The United Kingdom will send British troops to Ukraine in the next few weeks in order to provide training to the Kiev soldiers, Prime Minister David Cameron said on Tuesday.
In an address to the House of Commons, the British leader said that 75 military personnel – divided into four groups with different strategies – would be sent to an area that lies well away from the current conflict zone in East Ukraine in order to provide medial, logistics, intelligence and infantry training, the BBC reported.
British defence secretary Michael Follon also said in a statement that the government had made the decision due to the "continued Russian-backed aggression".
This comes as the United States expresses its intentions of sending a battalion of soldiers to train Ukrainian soldiers, a move that has irked some of its European allies.
Cameron, in his address, also warned that more sanctions would follow on Russia if the separatists failed to observe the terms and conditions of the truce signed by the 'Normandy four' leaders in Minsk two weeks ago.
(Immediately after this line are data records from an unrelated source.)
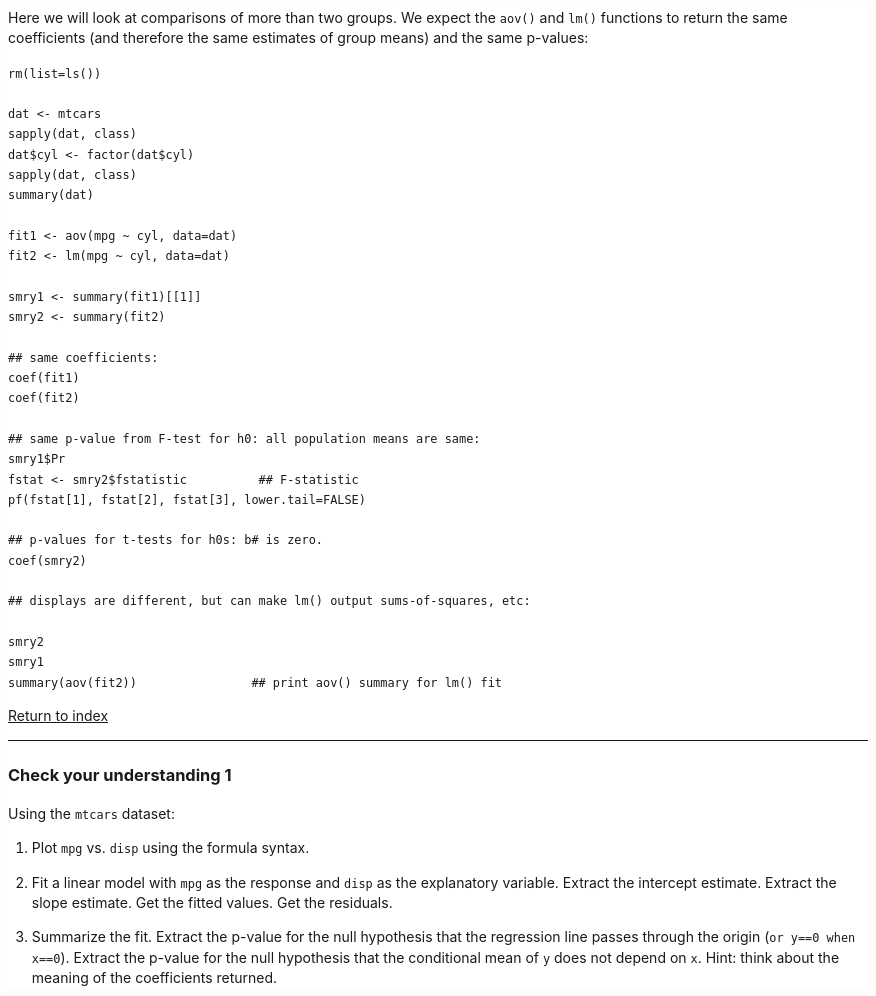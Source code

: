 Here we will look at comparisons of more than two groups. We expect the `aov()` 
  and `lm()` functions to return the same coefficients (and therefore the same 
  estimates of group means) and the same p-values:

```
rm(list=ls())

dat <- mtcars
sapply(dat, class)
dat$cyl <- factor(dat$cyl)
sapply(dat, class)
summary(dat)

fit1 <- aov(mpg ~ cyl, data=dat)
fit2 <- lm(mpg ~ cyl, data=dat)

smry1 <- summary(fit1)[[1]]
smry2 <- summary(fit2)

## same coefficients:
coef(fit1)
coef(fit2)

## same p-value from F-test for h0: all population means are same:
smry1$Pr
fstat <- smry2$fstatistic          ## F-statistic
pf(fstat[1], fstat[2], fstat[3], lower.tail=FALSE)

## p-values for t-tests for h0s: b# is zero.
coef(smry2)

## displays are different, but can make lm() output sums-of-squares, etc:

smry2
smry1
summary(aov(fit2))                ## print aov() summary for lm() fit

```

[Return to index](#index)

---

### Check your understanding 1

Using the `mtcars` dataset:

1) Plot `mpg` vs. `disp` using the formula syntax.

2) Fit a linear model with `mpg` as the response and `disp` as the 
   explanatory variable. Extract the intercept estimate. Extract the 
   slope estimate. Get the fitted values. Get the residuals.

3) Summarize the fit. Extract the p-value for the null hypothesis that
   the regression line passes through the origin (`or y==0 when x==0`).
   Extract the p-value for the null hypothesis that the conditional 
   mean of `y` does not depend on `x`. Hint: think about the meaning of
   the coefficients returned.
Foreign minister of Russia, Ukraine, Germany and France – the four countries that hammered out the Minsk Accord on 12 February -- met in Paris on Tuesday in order to discuss the ceasefire agreed upon and to bolster confidence on its terms.
The development comes a day after Russian President Vladimir Putin said on Russian TV that an "apocalyptic scenario is unlikely" to emerge from the crisis in East Ukraine.
In the interview, which is reportedly the first extended statement issued on the Ukraine crisis after the ceasefire was agreed upon at the Minsk summit on 12 February, Putin also stressed Kremlin's support for the terms and conditions of the Minsk Accord, saying it was the best way to stabilise the region.